Fuel duty losses in green transition may mean new taxes, Treasury warns

Department says falling income from levies that brought in £37bn last year could cause ‘significant and permanent fiscal pressure’

New taxes may be needed to replace billions of pounds in lost income from fuel duty on petrol and diesel cars, the Treasury has warned, revealing concerns at the heart of government over risks to the public finances from the green transition.

In documents released on Tuesday by Rishi Sunak’s department alongside the government’s net zero strategy, No 11 Downing Street said much of the £37bn raised last year from fuel duty and vehicle excise duty (VED) could be lost if drivers make the switch to electric cars, which have a low or zero tax rate to encourage take-up.

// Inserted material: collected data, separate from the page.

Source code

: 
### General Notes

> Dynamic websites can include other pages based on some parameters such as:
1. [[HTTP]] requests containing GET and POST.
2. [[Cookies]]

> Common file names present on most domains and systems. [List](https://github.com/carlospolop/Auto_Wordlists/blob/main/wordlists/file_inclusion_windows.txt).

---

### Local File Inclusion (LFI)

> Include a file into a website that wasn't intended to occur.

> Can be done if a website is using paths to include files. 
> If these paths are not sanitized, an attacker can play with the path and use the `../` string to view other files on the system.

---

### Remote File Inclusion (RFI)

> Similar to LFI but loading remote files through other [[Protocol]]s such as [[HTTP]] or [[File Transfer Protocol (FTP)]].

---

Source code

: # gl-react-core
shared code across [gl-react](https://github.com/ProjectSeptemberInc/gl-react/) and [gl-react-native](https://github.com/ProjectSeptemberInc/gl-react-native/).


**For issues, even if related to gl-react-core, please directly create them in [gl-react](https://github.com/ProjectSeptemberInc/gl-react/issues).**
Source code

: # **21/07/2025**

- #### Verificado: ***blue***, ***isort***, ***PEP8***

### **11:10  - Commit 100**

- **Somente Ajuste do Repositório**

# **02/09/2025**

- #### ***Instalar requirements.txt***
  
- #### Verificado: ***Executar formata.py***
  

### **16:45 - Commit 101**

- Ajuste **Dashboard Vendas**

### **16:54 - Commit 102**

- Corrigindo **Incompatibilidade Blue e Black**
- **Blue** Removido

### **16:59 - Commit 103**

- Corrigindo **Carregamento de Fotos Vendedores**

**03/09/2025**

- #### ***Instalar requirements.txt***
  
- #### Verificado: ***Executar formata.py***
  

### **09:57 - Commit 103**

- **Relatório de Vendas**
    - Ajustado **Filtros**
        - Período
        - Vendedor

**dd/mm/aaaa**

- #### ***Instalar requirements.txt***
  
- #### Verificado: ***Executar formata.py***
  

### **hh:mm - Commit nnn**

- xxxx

Unless taxes are raised on other areas of household and business activity, the Treasury will need to cut spending or increase borrowing to make up the difference.

Highlighting the difficulties for Whitehall officials as they navigate a route to a low-carbon economy, the Treasury said imposing heavier taxes on carbon users would only provide a sticking plaster if, as is likely, it accelerates the switch away from fossil fuels.

With only a week before the chancellor sets out his budget plans for the rest of the parliament and with the Cop26 summit due to begin in Glasgow later this month, the finance ministry said: “The largest impacts of the transition on the public finances will stem from permanent changes to behaviour that feed through to the tax system.

“Primary among these is the loss of significant amounts of tax revenue as the economy shifts away from the use of fossil fuels.”

The details come after confidential documents leaked to the Observer revealed a rift between Sunak and the prime minister, Boris Johnson, over the potential economic effects linked to the net zero transition.

While concluding that the costs of inaction on global heating would outweigh the costs of action – with benefits for the economy from cutting carbon emissions – the Treasury said failure to offset the fall in tax income from fossil fuels would put the public finances in an “unsustainable position”.

Back in July, the UK’s fiscal watchdog warned that the global climate crisis would add 21% of GDP to the national debt by 2050, or £469bn in today’s terms, but that cost will be lower if the government acts quickly.

According to the Treasury’s net zero review, higher taxes could discourage foreign companies from operating in the UK, lowering tax revenues further. Ministers need to consider “working collaboratively” on “effective international action” to protect British companies from being hit by taxes that other countries may avoid applying, it said.

UK fuel duty is currently 57.95p per litre for petrol and diesel, with the addition of a 20% VAT charge. It has been frozen over the last decade, costing the exchequer £50bn in a move that climate campaigners warn has added to carbon emissions.

Nevertheless, fuel duties brought in £37bn in 2019-20 – equivalent to 1.7% of GDP – leaving a large funding gap once electric and hydrogen vehicles become more mainstream.

The Treasury said that this would create “a significant and permanent fiscal pressure”, which may not be offset by the temporary revenues from making polluters pay more through expanded carbon pricing.

The report added: “Therefore, delivering net zero sustainably and consistently with the government’s fiscal strategy requires expanding carbon pricing and ensuring motoring taxes keep pace with these changes during the transition.”

It said extra borrowing would not provide the answer, and that the government would need to consider changes to existing taxes and new sources of revenue. No 11 said this could include expanding carbon pricing, and ensuring motor taxes keep pace with the transition to a green economy.

Currently, pure battery electric vehicles are exempt from VED, while plug-in hybrids attract a lower rate of tax. This means the move to electric cars is already hitting government revenues, which has prompted warnings that road taxes might be needed to fill the shortfall.